Com essa frase de impacto, a mulher fechou a porta e me deixou plantado do lado de fora. Voltei para o carro e passei um tempo considerável pensando na informação.
Jeff não fugia de nada. Fazia sentido, afinal, se ele queria se esconder com a filha, bastava vir pra esse pedaço de lugar nenhum. Se queria desaparecer, era só ficar quieto num canto. Mas não era o que ele fazia. Ele se colocava em evidência, pelos bares da cidade. Era como se ele fosse...
Uma isca.
Ele queria chamar a atenção de alguém, talvez encontrar alguém.
"– Eu estava procurando uma coisa."
"– Que coisa?"
"– Um lugar."
Se ele de fato não mentia, era exatamente o que ele estava fazendo. Talvez procurando alguém que o levasse a um lugar.
Um lugar que ficava num bar...
Por isso ele ficava rodando pelos bares, mas apenas de uma determinada região da cidade. Agora restava saber o quê ele procurava, e se eu tivesse sorte, encontraria quem ele procurava.
Dei a partida no carro e peguei o caminho de casa. No trajeto, liguei para a Ângela usando o Hands Off.
– Tudo bem? – Perguntei – Você ainda está no apartamento?
– Não. Já saí. Você está voltando?
– Sim. Umas duas horas, duas horas e meia e chegarei. Alguma novidade?
– Você quer saber se o Jeff está bem?
Ângela me conhecia tão bem que sabia que ainda me constrangia perguntar abertamente sobre ele.
– Ele está?
– Ele está cansado, dolorido e não consegue comer. Levei alguns suplementos para ajudar. Aconteceu alguma coisa? Ele me pareceu bem... Não sei se seria aborrecido, acho que apático. Isso. Parecia apático demais.

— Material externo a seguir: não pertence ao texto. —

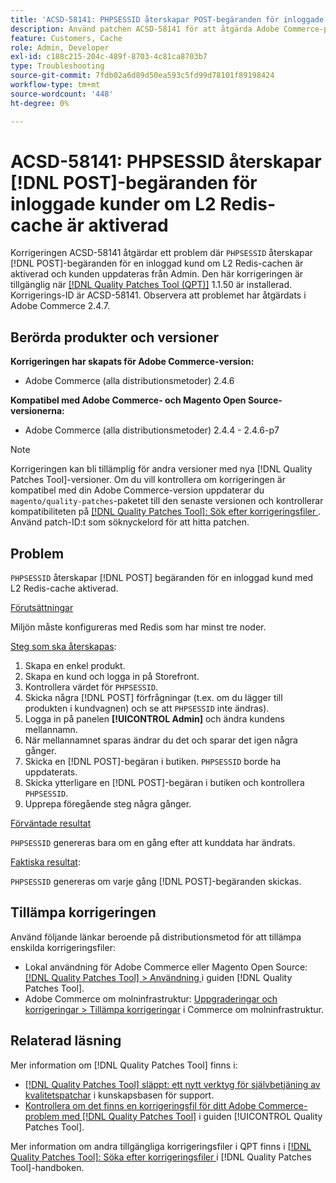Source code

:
 ```yaml
---
title: 'ACSD-58141: PHPSESSID återskapar POST-begäranden för inloggade kunder med L2 Redis-cache aktiverat'
description: Använd patchen ACSD-58141 för att åtgärda Adobe Commerce-problemet där PHESSID återskapas vid POST-begäranden på Storefront för en inloggad kund med L2 Redis-cache aktiverad och kunden uppdateras från Admin.
feature: Customers, Cache
role: Admin, Developer
exl-id: c188c215-204c-489f-8703-4c81ca8703b7
type: Troubleshooting
source-git-commit: 7fdb02a6d89d50ea593c5fd99d78101f89198424
workflow-type: tm+mt
source-wordcount: '448'
ht-degree: 0%

---
```


# ACSD-58141: PHPSESSID återskapar [!DNL POST]-begäranden för inloggade kunder om L2 Redis-cache är aktiverad

Korrigeringen ACSD-58141 åtgärdar ett problem där `PHPSESSID` återskapar [!DNL POST]-begäranden för en inloggad kund om L2 Redis-cachen är aktiverad och kunden uppdateras från Admin. Den här korrigeringen är tillgänglig när [[!DNL Quality Patches Tool (QPT)]](https://experienceleague.adobe.com/sv/docs/commerce-operations/tools/quality-patches-tool/quality-patches-tool-to-self-serve-quality-patches) 1.1.50 är installerad. Korrigerings-ID är ACSD-58141. Observera att problemet har åtgärdats i Adobe Commerce 2.4.7.

## Berörda produkter och versioner

**Korrigeringen har skapats för Adobe Commerce-version:**

* Adobe Commerce (alla distributionsmetoder) 2.4.6

**Kompatibel med Adobe Commerce- och Magento Open Source-versionerna:**

* Adobe Commerce (alla distributionsmetoder) 2.4.4 - 2.4.6-p7

>[!NOTE]
>
>Korrigeringen kan bli tillämplig för andra versioner med nya [!DNL Quality Patches Tool]-versioner. Om du vill kontrollera om korrigeringen är kompatibel med din Adobe Commerce-version uppdaterar du `magento/quality-patches`-paketet till den senaste versionen och kontrollerar kompatibiliteten på [[!DNL Quality Patches Tool]: Sök efter korrigeringsfiler ](https://experienceleague.adobe.com/tools/commerce-quality-patches/index.html?lang=sv-SE). Använd patch-ID:t som söknyckelord för att hitta patchen.

## Problem

`PHPSESSID` återskapar [!DNL POST] begäranden för en inloggad kund med L2 Redis-cache aktiverad.

<u>Förutsättningar</u>

Miljön måste konfigureras med Redis som har minst tre noder.

<u>Steg som ska återskapas</u>:

1. Skapa en enkel produkt.
1. Skapa en kund och logga in på Storefront.
1. Kontrollera värdet för `PHPSESSID`.
1. Skicka några [!DNL POST] förfrågningar (t.ex. om du lägger till produkten i kundvagnen) och se att `PHPSESSID` inte ändras).
1. Logga in på panelen **[!UICONTROL Admin]** och ändra kundens mellannamn.
1. När mellannamnet sparas ändrar du det och sparar det igen några gånger.
1. Skicka en [!DNL POST]-begäran i butiken. `PHPSESSID` borde ha uppdaterats.
1. Skicka ytterligare en [!DNL POST]-begäran i butiken och kontrollera `PHPSESSID`.
1. Upprepa föregående steg några gånger.

<u>Förväntade resultat</u>

`PHPSESSID` genereras bara om en gång efter att kunddata har ändrats.

<u>Faktiska resultat</u>:

`PHPSESSID` genereras om varje gång [!DNL POST]-begäranden skickas.

## Tillämpa korrigeringen

Använd följande länkar beroende på distributionsmetod för att tillämpa enskilda korrigeringsfiler:

* Lokal användning för Adobe Commerce eller Magento Open Source: [[!DNL Quality Patches Tool] > Användning ](/help/tools/quality-patches-tool/usage.md) i guiden [!DNL Quality Patches Tool].
* Adobe Commerce om molninfrastruktur: [Uppgraderingar och korrigeringar > Tillämpa korrigeringar](https://experienceleague.adobe.com/docs/commerce-cloud-service/user-guide/develop/upgrade/apply-patches.html?lang=sv-SE) i Commerce om molninfrastruktur.

## Relaterad läsning

Mer information om [!DNL Quality Patches Tool] finns i:

* [[!DNL Quality Patches Tool] släppt: ett nytt verktyg för självbetjäning av kvalitetspatchar](https://experienceleague.adobe.com/sv/docs/commerce-operations/tools/quality-patches-tool/quality-patches-tool-to-self-serve-quality-patches) i kunskapsbasen för support.
* [Kontrollera om det finns en korrigeringsfil för ditt Adobe Commerce-problem med  [!DNL Quality Patches Tool]](/help/tools/quality-patches-tool/patches-available-in-qpt/check-patch-for-magento-issue-with-magento-quality-patches.md) i guiden [!UICONTROL Quality Patches Tool].


Mer information om andra tillgängliga korrigeringsfiler i QPT finns i [[!DNL Quality Patches Tool]: Söka efter korrigeringsfiler ](https://experienceleague.adobe.com/tools/commerce-quality-patches/index.html?lang=sv-SE) i [!DNL Quality Patches Tool]-handboken.
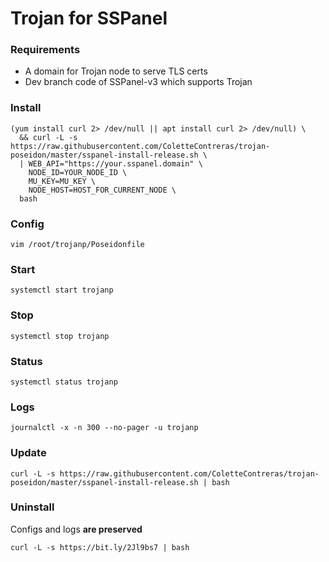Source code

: # Trojan for SSPanel

### Requirements
- A domain for Trojan node to serve TLS certs
- Dev branch code of SSPanel-v3 which supports Trojan

### Install

```shell
(yum install curl 2> /dev/null || apt install curl 2> /dev/null) \
  && curl -L -s https://raw.githubusercontent.com/ColetteContreras/trojan-poseidon/master/sspanel-install-release.sh \
  | WEB_API="https://your.sspanel.domain" \
    NODE_ID=YOUR_NODE_ID \
    MU_KEY=MU_KEY \
    NODE_HOST=HOST_FOR_CURRENT_NODE \
  bash
```

### Config

```shell
vim /root/trojanp/Poseidonfile
```

### Start

```shell
systemctl start trojanp
```

### Stop

```shell
systemctl stop trojanp
```

### Status

```shell
systemctl status trojanp
```

### Logs

```shell
journalctl -x -n 300 --no-pager -u trojanp
```

### Update

```shell
curl -L -s https://raw.githubusercontent.com/ColetteContreras/trojan-poseidon/master/sspanel-install-release.sh | bash
```

### Uninstall

Configs and logs **are preserved**

```shell
curl -L -s https://bit.ly/2Jl9bs7 | bash
```

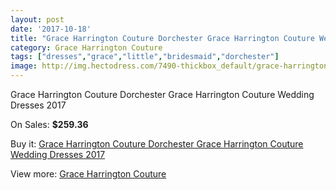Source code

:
 ```yaml
---
layout: post
date: '2017-10-18'
title: "Grace Harrington Couture Dorchester Grace Harrington Couture Wedding Dresses 2017"
category: Grace Harrington Couture
tags: ["dresses","grace","little","bridesmaid","dorchester"]
image: http://img.hectodress.com/7490-thickbox_default/grace-harrington-couture-dorchester-grace-harrington-couture-wedding-dresses-2013.jpg
---
```

Grace Harrington Couture Dorchester Grace Harrington Couture Wedding Dresses 2017

On Sales: **$259.36**
<a href="https://www.hectodress.com/grace-harrington-couture/3728-grace-harrington-couture-dorchester-grace-harrington-couture-wedding-dresses-2013.html"><amp-img layout="responsive" width="600" height="600" src="//img.hectodress.com/7490-thickbox_default/grace-harrington-couture-dorchester-grace-harrington-couture-wedding-dresses-2013.jpg" alt="Grace Harrington Couture Dorchester Grace Harrington Couture Wedding Dresses 2017 0" /></a>
<a href="https://www.hectodress.com/grace-harrington-couture/3728-grace-harrington-couture-dorchester-grace-harrington-couture-wedding-dresses-2013.html"><amp-img layout="responsive" width="600" height="600" src="//img.hectodress.com/7492-thickbox_default/grace-harrington-couture-dorchester-grace-harrington-couture-wedding-dresses-2013.jpg" alt="Grace Harrington Couture Dorchester Grace Harrington Couture Wedding Dresses 2017 1" /></a>
<a href="https://www.hectodress.com/grace-harrington-couture/3728-grace-harrington-couture-dorchester-grace-harrington-couture-wedding-dresses-2013.html"><amp-img layout="responsive" width="600" height="600" src="//img.hectodress.com/7491-thickbox_default/grace-harrington-couture-dorchester-grace-harrington-couture-wedding-dresses-2013.jpg" alt="Grace Harrington Couture Dorchester Grace Harrington Couture Wedding Dresses 2017 2" /></a>

Buy it: [Grace Harrington Couture Dorchester Grace Harrington Couture Wedding Dresses 2017](https://www.hectodress.com/grace-harrington-couture/3728-grace-harrington-couture-dorchester-grace-harrington-couture-wedding-dresses-2013.html "Grace Harrington Couture Dorchester Grace Harrington Couture Wedding Dresses 2017")

View more: [Grace Harrington Couture](https://www.hectodress.com/66-grace-harrington-couture "Grace Harrington Couture")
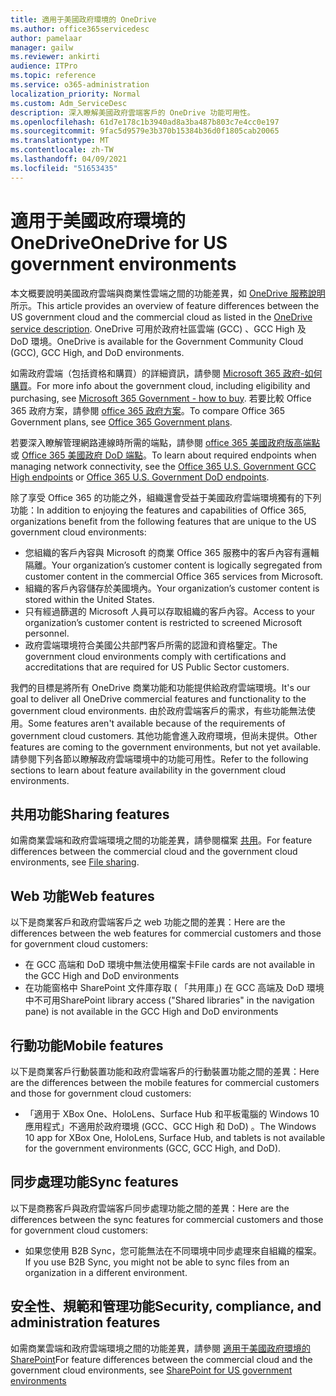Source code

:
 ```yaml
---
title: 適用于美國政府環境的 OneDrive
ms.author: office365servicedesc
author: pamelaar
manager: gailw
ms.reviewer: ankirti
audience: ITPro
ms.topic: reference
ms.service: o365-administration
localization_priority: Normal
ms.custom: Adm_ServiceDesc
description: 深入瞭解美國政府雲端客戶的 OneDrive 功能可用性。
ms.openlocfilehash: 61d7e178c1b3940ad8a3ba487b803c7e4cc0e197
ms.sourcegitcommit: 9fac5d9579e3b370b15384b36d0f1805cab20065
ms.translationtype: MT
ms.contentlocale: zh-TW
ms.lasthandoff: 04/09/2021
ms.locfileid: "51653435"
---
```

# <a name="onedrive-for-us-government-environments"></a><span data-ttu-id="61418-103">適用于美國政府環境的 OneDrive</span><span class="sxs-lookup"><span data-stu-id="61418-103">OneDrive for US government environments</span></span>

<span data-ttu-id="61418-104">本文概要說明美國政府雲端與商業性雲端之間的功能差異，如 [OneDrive 服務說明](../../onedrive-for-business-service-description.md)所示。</span><span class="sxs-lookup"><span data-stu-id="61418-104">This article provides an overview of feature differences between the US government cloud and the commercial cloud as listed in the [OneDrive service description](../../onedrive-for-business-service-description.md).</span></span> <span data-ttu-id="61418-105">OneDrive 可用於政府社區雲端 (GCC) 、GCC High 及 DoD 環境。</span><span class="sxs-lookup"><span data-stu-id="61418-105">OneDrive is available for the Government Community Cloud (GCC), GCC High, and DoD environments.</span></span> 

<span data-ttu-id="61418-106">如需政府雲端（包括資格和購買）的詳細資訊，請參閱 [Microsoft 365 政府-如何購買](./microsoft-365-government-how-to-buy.md)。</span><span class="sxs-lookup"><span data-stu-id="61418-106">For more info about the government cloud, including eligibility and purchasing, see [Microsoft 365 Government - how to buy](./microsoft-365-government-how-to-buy.md).</span></span> <span data-ttu-id="61418-107">若要比較 Office 365 政府方案，請參閱 [office 365 政府方案](https://www.microsoft.com/microsoft-365/government/compare-office-365-government-plans?rtc=1#EligibilityRequirements)。</span><span class="sxs-lookup"><span data-stu-id="61418-107">To compare Office 365 Government plans, see [Office 365 Government plans](https://www.microsoft.com/microsoft-365/government/compare-office-365-government-plans?rtc=1#EligibilityRequirements).</span></span>

<span data-ttu-id="61418-108">若要深入瞭解管理網路連線時所需的端點，請參閱 [office 365 美國政府版高端點](/office365/enterprise/office-365-u-s-government-gcc-high-endpoints#sharepoint-online-and-onedrive-for-business) 或 [Office 365 美國政府 DoD 端點](/office365/enterprise/office-365-u-s-government-dod-endpoints#sharepoint-online-and-onedrive-for-business)。</span><span class="sxs-lookup"><span data-stu-id="61418-108">To learn about required endpoints when managing network connectivity, see the [Office 365 U.S. Government GCC High endpoints](/office365/enterprise/office-365-u-s-government-gcc-high-endpoints#sharepoint-online-and-onedrive-for-business) or [Office 365 U.S. Government DoD endpoints](/office365/enterprise/office-365-u-s-government-dod-endpoints#sharepoint-online-and-onedrive-for-business).</span></span>

<span data-ttu-id="61418-109">除了享受 Office 365 的功能之外，組織還會受益于美國政府雲端環境獨有的下列功能：</span><span class="sxs-lookup"><span data-stu-id="61418-109">In addition to enjoying the features and capabilities of Office 365, organizations benefit from the following features that are unique to the US government cloud environments:</span></span>

-   <span data-ttu-id="61418-110">您組織的客戶內容與 Microsoft 的商業 Office 365 服務中的客戶內容有邏輯隔離。</span><span class="sxs-lookup"><span data-stu-id="61418-110">Your organization’s customer content is logically segregated from customer content in the commercial Office 365 services from Microsoft.</span></span>
-   <span data-ttu-id="61418-111">組織的客戶內容儲存於美國境內。</span><span class="sxs-lookup"><span data-stu-id="61418-111">Your organization’s customer content is stored within the United States.</span></span>
-   <span data-ttu-id="61418-112">只有經過篩選的 Microsoft 人員可以存取組織的客戶內容。</span><span class="sxs-lookup"><span data-stu-id="61418-112">Access to your organization’s customer content is restricted to screened Microsoft personnel.</span></span>
-   <span data-ttu-id="61418-113">政府雲端環境符合美國公共部門客戶所需的認證和資格鑒定。</span><span class="sxs-lookup"><span data-stu-id="61418-113">The government cloud environments comply with certifications and accreditations that are required for US Public Sector customers.</span></span>

<span data-ttu-id="61418-114">我們的目標是將所有 OneDrive 商業功能和功能提供給政府雲端環境。</span><span class="sxs-lookup"><span data-stu-id="61418-114">It's our goal to deliver all OneDrive commercial features and functionality to the government cloud environments.</span></span> <span data-ttu-id="61418-115">由於政府雲端客戶的需求，有些功能無法使用。</span><span class="sxs-lookup"><span data-stu-id="61418-115">Some features aren't available because of the requirements of government cloud customers.</span></span> <span data-ttu-id="61418-116">其他功能會進入政府環境，但尚未提供。</span><span class="sxs-lookup"><span data-stu-id="61418-116">Other features are coming to the government environments, but not yet available.</span></span> <span data-ttu-id="61418-117">請參閱下列各節以瞭解政府雲端環境中的功能可用性。</span><span class="sxs-lookup"><span data-stu-id="61418-117">Refer to the following sections to learn about feature availability in the government cloud environments.</span></span>

## <a name="sharing-features"></a><span data-ttu-id="61418-118">共用功能</span><span class="sxs-lookup"><span data-stu-id="61418-118">Sharing features</span></span>

<span data-ttu-id="61418-119">如需商業雲端和政府雲端環境之間的功能差異，請參閱檔案 [共用](./gcc-high-and-dod.md#file-sharing)。</span><span class="sxs-lookup"><span data-stu-id="61418-119">For feature differences between the commercial cloud and the government cloud environments, see [File sharing](./gcc-high-and-dod.md#file-sharing).</span></span>

## <a name="web-features"></a><span data-ttu-id="61418-120">Web 功能</span><span class="sxs-lookup"><span data-stu-id="61418-120">Web features</span></span>

<span data-ttu-id="61418-121">以下是商業客戶和政府雲端客戶之 web 功能之間的差異：</span><span class="sxs-lookup"><span data-stu-id="61418-121">Here are the differences between the web features for commercial customers and those for government cloud customers:</span></span>

- <span data-ttu-id="61418-122">在 GCC 高端和 DoD 環境中無法使用檔案卡</span><span class="sxs-lookup"><span data-stu-id="61418-122">File cards are not available in the GCC High and DoD environments</span></span>
- <span data-ttu-id="61418-123">在功能窗格中 SharePoint 文件庫存取 ( 「共用庫」) 在 GCC 高端及 DoD 環境中不可用</span><span class="sxs-lookup"><span data-stu-id="61418-123">SharePoint library access ("Shared libraries" in the navigation pane) is not available in the GCC High and DoD environments</span></span>

## <a name="mobile-features"></a><span data-ttu-id="61418-124">行動功能</span><span class="sxs-lookup"><span data-stu-id="61418-124">Mobile features</span></span>

<span data-ttu-id="61418-125">以下是商業客戶行動裝置功能和政府雲端客戶的行動裝置功能之間的差異：</span><span class="sxs-lookup"><span data-stu-id="61418-125">Here are the differences between the mobile features for commercial customers and those for government cloud customers:</span></span>

- <span data-ttu-id="61418-126">「適用于 XBox One、HoloLens、Surface Hub 和平板電腦的 Windows 10 應用程式」不適用於政府環境 (GCC、GCC High 和 DoD) 。</span><span class="sxs-lookup"><span data-stu-id="61418-126">The Windows 10 app for XBox One, HoloLens, Surface Hub, and tablets is not available for the government environments (GCC, GCC High, and DoD).</span></span>

## <a name="sync-features"></a><span data-ttu-id="61418-127">同步處理功能</span><span class="sxs-lookup"><span data-stu-id="61418-127">Sync features</span></span>

<span data-ttu-id="61418-128">以下是商務客戶與政府雲端客戶同步處理功能之間的差異：</span><span class="sxs-lookup"><span data-stu-id="61418-128">Here are the differences between the sync features for commercial customers and those for government cloud customers:</span></span>

- <span data-ttu-id="61418-129">如果您使用 B2B Sync，您可能無法在不同環境中同步處理來自組織的檔案。</span><span class="sxs-lookup"><span data-stu-id="61418-129">If you use B2B Sync, you might not be able to sync files from an organization in a different environment.</span></span>

## <a name="security-compliance-and-administration-features"></a><span data-ttu-id="61418-130">安全性、規範和管理功能</span><span class="sxs-lookup"><span data-stu-id="61418-130">Security, compliance, and administration features</span></span>

<span data-ttu-id="61418-131">如需商業雲端和政府雲端環境之間的功能差異，請參閱 [適用于美國政府環境的 SharePoint](sharepoint.md)</span><span class="sxs-lookup"><span data-stu-id="61418-131">For feature differences between the commercial cloud and the government cloud environments, see [SharePoint for US government environments](sharepoint.md)</span></span>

– É o que te falei. Ele tem esse lance de depressão.
A ligação ficou muda por tanto tempo que pensei que Ângela tinha desligado. Quando ela falou, foi numa voz contida, quase triste.
– Não o isole, André. Esteja com ele. Sei que não é do seu feitio, sei que você tem seus entraves, sua dificuldade em se abrir, se entregar, se relacionar e confiar, mas não deixe isso te prender.
– Ele não é só um caso que levei pra casa, Ângela. É complicado...
– Não importa o quanto é complicado se você gosta dele. Ele me pareceu bem inerte, não sei. Acho que ele gosta de você, mas não espera nada, entende? Como se estivesse conformado que o lance de vocês não vai dar em nada, como se não merecesse isso.
– Você descobriu isso tudo só auscultando o corpo do homem?
– Não. Eu descobri isso tudo convivendo com você.
– Como é?
– É muito difícil se sentir importante ou digno de qualquer coisa quando se está perto de você, André.
Agora, quem ficou um tempo sem falar fui eu. Não podia entender o que ela dizia. Eu nunca pensei que parecia assim para outras pessoas, ainda mais para alguém que viveu sob o mesmo teto que eu.
– Você não se sentia importante?
– Você não tem ideia do quanto é intimidador conviver com você. Um homem perfeito, inteligente, inatingível... Sempre no controle de tudo. Jeff está debilitado, cheio de problemas e, no momento, sozinho. Talvez esteja sozinho por muito tempo e tenha se acostumado a isso, mas estar acostumado não torna a solidão mais fácil.
Me despedi e passei o caminho todo pensando no que ela havia dito. De repente, eu não via a hora de chegar em casa. Não via a hora de ver o Jeff e dizer a ele que ele não precisava se sentir assim tão sozinho. Havia uma luta ferrenha dentro de mim entre fazer o que devia fazer para desvendar sua história, ou abrir mão disso e pular no desconhecido por um homem que acabara de conhecer.